Whereas many research agencies and countries have made a major investment in curating, storing and distributing genomic data, fewer repositories exist for primary image data. The Image Data Resource39 maintained by the European Bioinformatics Institute (EBI) is an exception, but as the volume of image data grows, other means of data distribution will almost certainly be required. In the US, in the absence of a major public investment in data storage, the development of “requester pays”40 access to datasets is a promising development. The primary cost associated with the creation and maintenance of a dataset on a commercial cloud service involves data download, not data ingress and storage. In a ‘requester pays’ model, a user seeking access to a dataset pays the cost of data egress directly to the cloud provider, making access both secure and anonymous (moreover, the cost of egress into another account on the same commercial cloud is low). Although this approach might appear to create an impediment to research, the actual cost of egress is quite low (currently, about US $100/TB) compared to any form of data acquisition, and a key goal is to avoid a tragedy of the commons in which frequent, duplicate downloads overwhelm the system. A combination of a MITI implementation on a cloud service (as described above) with ‘requester pays’ cloud access will also make it possible for individuals to distribute very large FAIR image datasets at relatively low cost. Such an approach does not obviate the need for public investments, such as those being made by the EBI, but it does represent a practical way forward for democratizing the release of standardized data—some of which can then be incorporated into publicly supported resources. Regardless, the MITI standard described here is available for immediate use, without being affected by how access to the primary data is provisioned.

Public data and metadata standards have been essential for the success of genomics and other fields of biomedicine, but the creation of a new standard is no guarantee of successful adoption.

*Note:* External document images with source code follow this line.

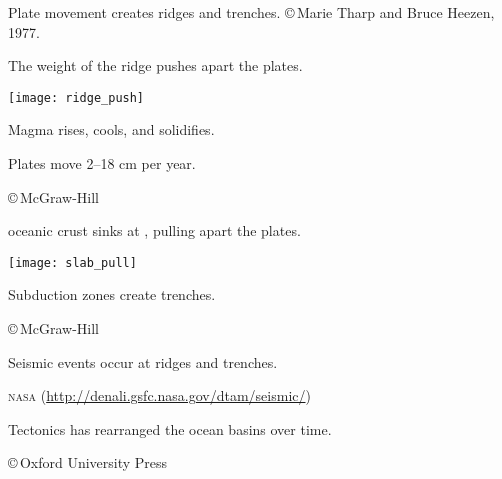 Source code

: \documentclass[t]{beamer}
\begin{document}
{
\begin{frame}[b]{Plate movement creates ridges and trenches.}
	\hfill \tiny \copyright\,Marie Tharp and Bruce Heezen, 1977.
\end{frame}
}
%
\begin{frame}[t]{ The weight of the ridge pushes apart the plates.}

\begin{multicols}{2}

	\texttt{[image: ridge\_push]}

\columnbreak

	\hangpara Magma rises, cools, and solidifies.

	\hangpara Plates move 2–18 cm per year.
		
\end{multicols}

	\vfilll

	\hfill \tiny \copyright\,McGraw-Hill

\end{frame}
%
\begin{frame}[t]{ oceanic crust sinks at , pulling apart the plates.}

	\vspace*{-0.5\baselineskip}

	\begin{multicols}{2}

		\texttt{[image: slab\_pull]}

	\columnbreak

		\vspace*{4\baselineskip}
	
		\hangpara Subduction zones create trenches.
	\end{multicols}

	\vfilll

	\hfill \tiny \copyright\,McGraw-Hill

\end{frame}
%
{
\begin{frame}[b]{Seismic events occur at ridges and trenches.}

	\hfill \tiny \textsc{nasa} (\url{http://denali.gsfc.nasa.gov/dtam/seismic/})

\end{frame}
}
%
{
\begin{frame}[b]{Tectonics has rearranged the ocean basins over time.}

	\hfill	\tiny \copyright\,Oxford University Press

\end{frame}
}
\end{document}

An outpouring of effort 10–20 years ago led to the development of widely adopted and well-maintained standards such as MIAME11, MIGS12 and MIBBI13, and these have been consolidated and further documented by the Digital Curation Center (https://www.dcc.ac.uk/), FairSharing.org and similar projects. However, many other minimum information projects have been left unattended41, and it remains unclear whether existing metadata adequately conform to user needs42. The development of MITI and of the initial HTAN implementation enjoys NCI support and is expected to become part of the NCI Cancer Research Data Commons27, helping ensure its viability. However, individuals and organizations are invited to join in the further development of MITI and should make contact via the image.sc forum or submit pull requests (that is, requests for inclusion in the MITI ‘code base’ at https://github.com/miti-consortium/MITI). Because high-plex tissue imaging is in its infancy and MITI has attracted the great majority of developers of existing high-plex tissue image acquisition methods, it represents a solid beginning for what will need to be an evolving standard. By having its own repository and governance structure, independent of any particular research program or constituency, MITI also conforms with other requirements of successful open standards43.